Como isso pode ser? É que a vibração da música não se prende ao tema, não se prende a nada, ela é a essência na qual se pode alicerçar qualquer coisa, se ela permitir. Não é que Vinicius não tenha escolhido bem (quem escolheria melhor do que ele?), mas o que eu quero dizer é que enquanto a palavra enunciada é um fecho, a música é uma fonte.
A “Valsa sem nome” é um composição com intensa conotação sentimental, mas ela mesma, nos seus enlaces harmônicos, ultrapassa o lirismo convencional da letra de Vinicius. Ali cabe muito mais e também está dito pela melodia muito mais. Isso eu não diria de, por exemplo, “Samba em prelúdio”, para o meu gosto o casamento mais perfeito da dupla de compositores, na qual a letra teria sido composta alta noite, de uma só vez, após o próprio Vinicius ser convencido de que não se tratava a melodia de duas vozes um plágio de Chopin.

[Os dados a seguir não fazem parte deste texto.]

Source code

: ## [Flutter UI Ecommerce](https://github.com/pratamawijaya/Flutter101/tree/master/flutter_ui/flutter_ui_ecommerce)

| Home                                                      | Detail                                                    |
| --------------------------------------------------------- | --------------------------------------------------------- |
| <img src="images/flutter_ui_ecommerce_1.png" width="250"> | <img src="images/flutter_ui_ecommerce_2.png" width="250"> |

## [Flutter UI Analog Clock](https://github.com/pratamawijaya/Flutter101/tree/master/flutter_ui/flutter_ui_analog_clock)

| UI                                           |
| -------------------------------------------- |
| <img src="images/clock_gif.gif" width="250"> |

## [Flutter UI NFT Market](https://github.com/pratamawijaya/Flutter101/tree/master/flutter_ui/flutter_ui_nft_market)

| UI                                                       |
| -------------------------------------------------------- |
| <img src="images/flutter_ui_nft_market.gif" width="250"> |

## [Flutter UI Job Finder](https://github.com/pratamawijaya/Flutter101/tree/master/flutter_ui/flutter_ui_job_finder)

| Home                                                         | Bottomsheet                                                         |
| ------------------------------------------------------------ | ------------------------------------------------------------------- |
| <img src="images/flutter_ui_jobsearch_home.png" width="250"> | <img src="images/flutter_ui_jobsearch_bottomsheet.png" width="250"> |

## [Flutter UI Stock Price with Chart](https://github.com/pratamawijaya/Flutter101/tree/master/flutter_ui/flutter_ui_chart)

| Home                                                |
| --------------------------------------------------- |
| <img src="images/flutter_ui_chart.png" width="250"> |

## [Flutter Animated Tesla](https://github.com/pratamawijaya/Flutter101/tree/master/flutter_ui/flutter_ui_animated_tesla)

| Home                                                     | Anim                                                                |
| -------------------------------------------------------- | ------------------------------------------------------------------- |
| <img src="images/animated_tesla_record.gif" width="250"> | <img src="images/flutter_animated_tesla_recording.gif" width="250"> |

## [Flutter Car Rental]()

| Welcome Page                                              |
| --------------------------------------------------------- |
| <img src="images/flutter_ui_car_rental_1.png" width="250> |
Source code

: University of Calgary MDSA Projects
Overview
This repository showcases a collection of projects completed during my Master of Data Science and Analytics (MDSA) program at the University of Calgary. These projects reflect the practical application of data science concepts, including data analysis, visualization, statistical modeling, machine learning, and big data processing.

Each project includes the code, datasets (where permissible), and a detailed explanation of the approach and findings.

A “Valsa sem nome”, por outro lado, ela é um pelo menos um conto. Um conto sem palavras, inteiramente sonoro. Quando a melodia introduz o tema, para mim o que ela está fazendo é assentar um cenário completo. Nessa introdução, menciona seus elementos e fugas apenas insinuando o desfecho, sem revelá-lo. Só depois disso Baden desenvolve o arco imprevisto, aumentando progressivamente a carga dramática quando ele “estoura” as cordas do violão quase junto ao cavalete, como é sua característica. Depois, ele a repete do começo ao fim suavizando-a ao contrário. E o tema – amoroso, sentimental – conclui-se no drama suavizado do arpejo final.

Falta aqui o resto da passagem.